◆ About this task
Exactly retype the opening line of the entries and every line after it, ending with the line that contains "1. [IPSTACK](https://ipstack.com/documentation) –". Skip all pictures.

◆ Source data
****************************************
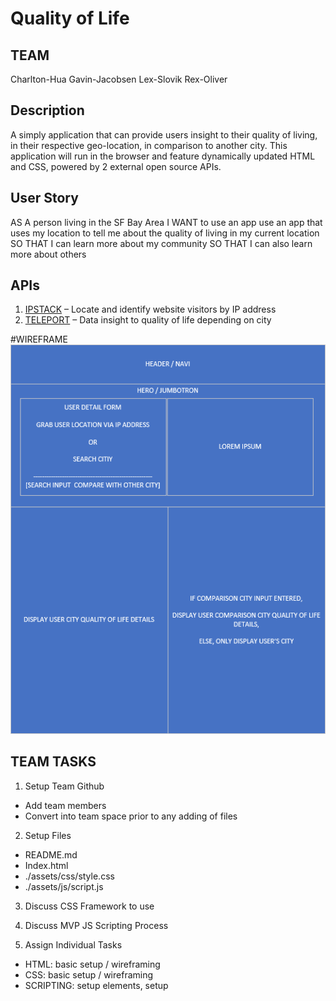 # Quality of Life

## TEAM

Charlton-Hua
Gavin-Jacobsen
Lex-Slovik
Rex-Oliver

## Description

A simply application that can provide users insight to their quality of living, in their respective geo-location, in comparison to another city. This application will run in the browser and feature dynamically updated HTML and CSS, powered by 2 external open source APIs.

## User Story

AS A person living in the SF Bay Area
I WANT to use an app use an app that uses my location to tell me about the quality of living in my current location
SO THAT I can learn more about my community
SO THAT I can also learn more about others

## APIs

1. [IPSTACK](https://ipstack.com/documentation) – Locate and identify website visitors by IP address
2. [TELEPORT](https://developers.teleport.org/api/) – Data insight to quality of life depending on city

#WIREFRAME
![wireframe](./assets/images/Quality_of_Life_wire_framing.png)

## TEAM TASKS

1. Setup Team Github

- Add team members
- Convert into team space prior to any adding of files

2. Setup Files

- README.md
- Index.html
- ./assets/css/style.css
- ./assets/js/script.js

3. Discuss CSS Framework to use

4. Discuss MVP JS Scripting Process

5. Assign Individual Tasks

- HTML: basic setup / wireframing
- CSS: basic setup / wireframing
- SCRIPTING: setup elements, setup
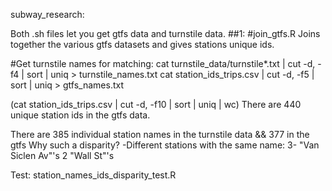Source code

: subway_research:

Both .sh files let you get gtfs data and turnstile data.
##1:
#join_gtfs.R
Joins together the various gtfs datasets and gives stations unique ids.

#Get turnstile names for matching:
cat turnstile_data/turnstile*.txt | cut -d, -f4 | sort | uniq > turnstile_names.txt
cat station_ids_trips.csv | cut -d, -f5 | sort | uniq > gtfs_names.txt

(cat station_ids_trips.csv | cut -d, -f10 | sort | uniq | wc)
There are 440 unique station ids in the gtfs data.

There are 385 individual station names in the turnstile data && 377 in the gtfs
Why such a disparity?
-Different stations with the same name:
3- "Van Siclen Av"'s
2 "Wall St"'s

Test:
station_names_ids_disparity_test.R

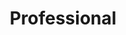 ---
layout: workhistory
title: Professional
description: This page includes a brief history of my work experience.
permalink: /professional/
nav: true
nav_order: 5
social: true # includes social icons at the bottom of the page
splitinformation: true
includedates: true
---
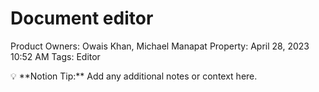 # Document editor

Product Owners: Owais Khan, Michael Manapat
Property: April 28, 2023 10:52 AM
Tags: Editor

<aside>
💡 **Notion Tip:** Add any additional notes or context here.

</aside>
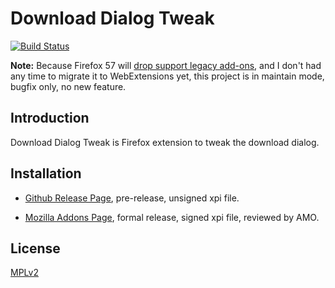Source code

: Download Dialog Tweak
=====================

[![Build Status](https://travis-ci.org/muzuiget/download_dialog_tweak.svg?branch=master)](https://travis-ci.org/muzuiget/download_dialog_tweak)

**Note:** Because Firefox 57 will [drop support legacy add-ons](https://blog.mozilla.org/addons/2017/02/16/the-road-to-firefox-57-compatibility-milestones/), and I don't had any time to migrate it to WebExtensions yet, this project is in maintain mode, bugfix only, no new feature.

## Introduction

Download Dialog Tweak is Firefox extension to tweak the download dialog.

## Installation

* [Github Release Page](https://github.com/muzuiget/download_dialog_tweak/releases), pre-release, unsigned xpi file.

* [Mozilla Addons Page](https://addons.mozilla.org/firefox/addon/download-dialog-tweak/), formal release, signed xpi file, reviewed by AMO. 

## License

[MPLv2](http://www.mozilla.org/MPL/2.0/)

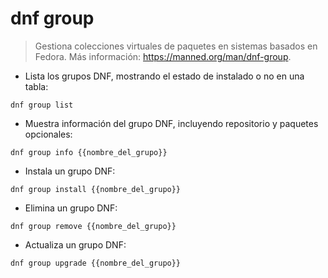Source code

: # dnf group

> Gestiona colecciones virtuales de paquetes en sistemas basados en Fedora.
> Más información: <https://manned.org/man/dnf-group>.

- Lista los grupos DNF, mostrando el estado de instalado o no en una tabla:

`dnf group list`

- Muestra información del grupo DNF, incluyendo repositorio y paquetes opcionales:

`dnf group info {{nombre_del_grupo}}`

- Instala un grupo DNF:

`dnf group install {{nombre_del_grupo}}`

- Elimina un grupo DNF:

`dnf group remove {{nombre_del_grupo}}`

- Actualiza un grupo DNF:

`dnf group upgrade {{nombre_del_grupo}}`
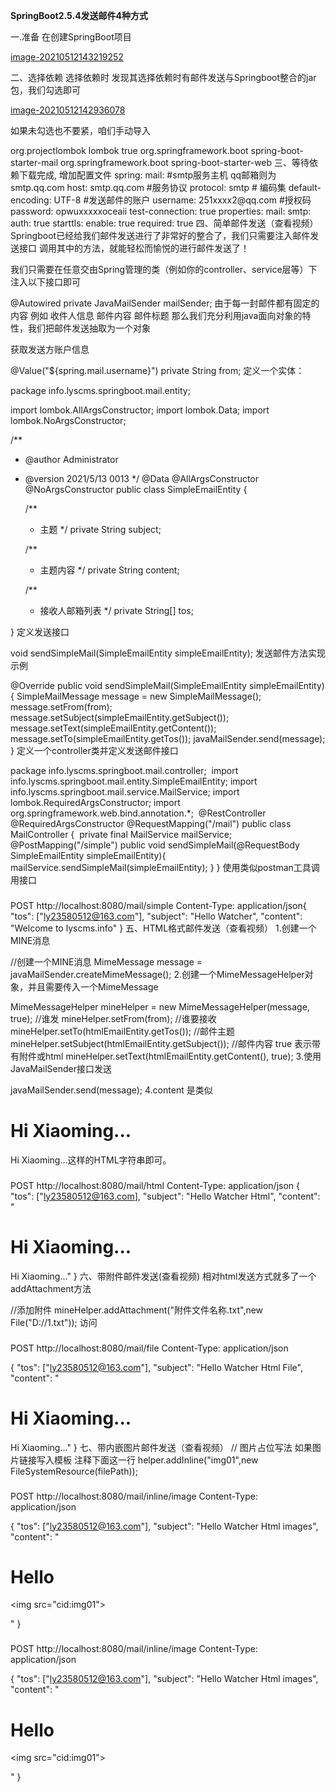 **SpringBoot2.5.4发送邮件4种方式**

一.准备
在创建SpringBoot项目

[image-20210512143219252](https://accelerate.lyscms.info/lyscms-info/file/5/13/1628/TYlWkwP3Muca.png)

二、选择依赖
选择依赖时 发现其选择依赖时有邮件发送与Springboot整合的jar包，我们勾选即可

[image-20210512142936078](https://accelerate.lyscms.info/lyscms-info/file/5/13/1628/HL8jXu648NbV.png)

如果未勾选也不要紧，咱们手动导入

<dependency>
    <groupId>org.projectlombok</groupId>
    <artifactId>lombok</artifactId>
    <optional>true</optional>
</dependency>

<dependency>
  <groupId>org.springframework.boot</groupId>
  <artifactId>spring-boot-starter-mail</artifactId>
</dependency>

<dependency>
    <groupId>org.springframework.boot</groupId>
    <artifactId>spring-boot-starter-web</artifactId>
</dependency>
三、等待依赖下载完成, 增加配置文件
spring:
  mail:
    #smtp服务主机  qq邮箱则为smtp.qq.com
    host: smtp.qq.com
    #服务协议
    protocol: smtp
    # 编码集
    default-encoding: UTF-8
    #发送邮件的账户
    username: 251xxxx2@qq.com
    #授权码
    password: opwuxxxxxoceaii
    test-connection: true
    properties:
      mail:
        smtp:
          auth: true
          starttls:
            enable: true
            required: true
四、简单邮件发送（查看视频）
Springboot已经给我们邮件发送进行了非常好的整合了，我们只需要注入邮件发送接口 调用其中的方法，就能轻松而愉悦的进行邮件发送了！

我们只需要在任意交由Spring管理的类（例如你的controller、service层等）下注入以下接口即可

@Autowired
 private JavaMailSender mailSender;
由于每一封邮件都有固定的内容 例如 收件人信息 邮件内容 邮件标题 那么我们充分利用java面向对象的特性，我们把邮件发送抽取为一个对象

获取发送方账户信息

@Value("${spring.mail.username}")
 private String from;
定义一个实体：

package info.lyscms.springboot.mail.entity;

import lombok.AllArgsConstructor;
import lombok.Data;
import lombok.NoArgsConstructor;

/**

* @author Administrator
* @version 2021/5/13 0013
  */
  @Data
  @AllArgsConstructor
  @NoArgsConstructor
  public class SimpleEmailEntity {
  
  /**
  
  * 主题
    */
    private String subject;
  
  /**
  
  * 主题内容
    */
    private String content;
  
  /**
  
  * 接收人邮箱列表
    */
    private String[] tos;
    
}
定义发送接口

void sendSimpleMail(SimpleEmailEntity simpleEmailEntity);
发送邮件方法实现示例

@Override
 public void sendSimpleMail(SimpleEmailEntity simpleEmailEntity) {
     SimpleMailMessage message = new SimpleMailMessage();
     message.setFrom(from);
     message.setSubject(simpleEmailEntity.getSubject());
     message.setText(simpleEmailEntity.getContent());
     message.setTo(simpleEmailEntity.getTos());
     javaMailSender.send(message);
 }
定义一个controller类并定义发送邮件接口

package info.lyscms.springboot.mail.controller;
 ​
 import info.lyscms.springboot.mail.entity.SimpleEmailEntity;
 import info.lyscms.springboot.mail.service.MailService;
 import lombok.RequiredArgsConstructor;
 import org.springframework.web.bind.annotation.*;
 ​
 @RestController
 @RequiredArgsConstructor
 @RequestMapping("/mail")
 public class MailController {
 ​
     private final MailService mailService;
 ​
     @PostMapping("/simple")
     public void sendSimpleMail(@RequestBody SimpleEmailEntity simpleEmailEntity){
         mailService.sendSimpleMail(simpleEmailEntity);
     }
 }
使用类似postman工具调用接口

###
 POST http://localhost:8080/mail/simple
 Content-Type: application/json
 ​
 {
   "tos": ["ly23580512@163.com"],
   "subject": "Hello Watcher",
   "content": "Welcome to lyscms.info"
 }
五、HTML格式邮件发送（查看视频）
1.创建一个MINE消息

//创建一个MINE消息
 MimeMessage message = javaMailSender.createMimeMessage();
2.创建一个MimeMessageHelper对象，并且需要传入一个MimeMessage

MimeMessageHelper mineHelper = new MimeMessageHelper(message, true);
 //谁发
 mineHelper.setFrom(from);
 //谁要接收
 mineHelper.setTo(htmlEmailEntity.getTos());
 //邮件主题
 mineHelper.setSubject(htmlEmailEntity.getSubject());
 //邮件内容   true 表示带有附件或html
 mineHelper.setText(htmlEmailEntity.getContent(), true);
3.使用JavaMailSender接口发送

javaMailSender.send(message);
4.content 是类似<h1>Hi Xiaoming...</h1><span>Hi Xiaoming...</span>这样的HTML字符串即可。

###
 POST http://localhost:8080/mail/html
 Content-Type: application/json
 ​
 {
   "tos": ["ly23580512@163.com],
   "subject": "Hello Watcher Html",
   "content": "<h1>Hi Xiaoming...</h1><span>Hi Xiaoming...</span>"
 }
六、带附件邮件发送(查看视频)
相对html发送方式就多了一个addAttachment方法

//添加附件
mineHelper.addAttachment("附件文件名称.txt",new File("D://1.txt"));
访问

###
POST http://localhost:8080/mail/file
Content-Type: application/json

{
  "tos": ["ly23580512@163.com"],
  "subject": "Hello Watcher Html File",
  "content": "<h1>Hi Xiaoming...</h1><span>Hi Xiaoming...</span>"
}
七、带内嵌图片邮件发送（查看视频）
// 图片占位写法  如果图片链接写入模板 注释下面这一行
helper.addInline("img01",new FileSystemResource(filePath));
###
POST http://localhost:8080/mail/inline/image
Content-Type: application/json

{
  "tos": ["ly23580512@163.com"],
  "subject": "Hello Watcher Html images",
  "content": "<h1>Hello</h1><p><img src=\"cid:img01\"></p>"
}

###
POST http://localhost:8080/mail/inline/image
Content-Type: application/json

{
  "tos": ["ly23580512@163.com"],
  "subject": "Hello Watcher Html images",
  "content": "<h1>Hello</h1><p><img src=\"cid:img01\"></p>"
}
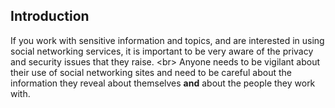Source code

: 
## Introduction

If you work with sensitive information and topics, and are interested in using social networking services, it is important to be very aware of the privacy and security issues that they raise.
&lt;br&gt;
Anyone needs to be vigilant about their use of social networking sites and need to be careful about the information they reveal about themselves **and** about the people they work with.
****************************************
◆ Answer box
 # Quality of Life

## TEAM

Charlton-Hua
Gavin-Jacobsen
Lex-Slovik
Rex-Oliver

## Description

A simply application that can provide users insight to their quality of living, in their respective geo-location, in comparison to another city. This application will run in the browser and feature dynamically updated HTML and CSS, powered by 2 external open source APIs.

## User Story

AS A person living in the SF Bay Area
I WANT to use an app use an app that uses my location to tell me about the quality of living in my current location
SO THAT I can learn more about my community
SO THAT I can also learn more about others

## APIs

1. [IPSTACK](https://ipstack.com/documentation) – Locate and identify website visitors by IP address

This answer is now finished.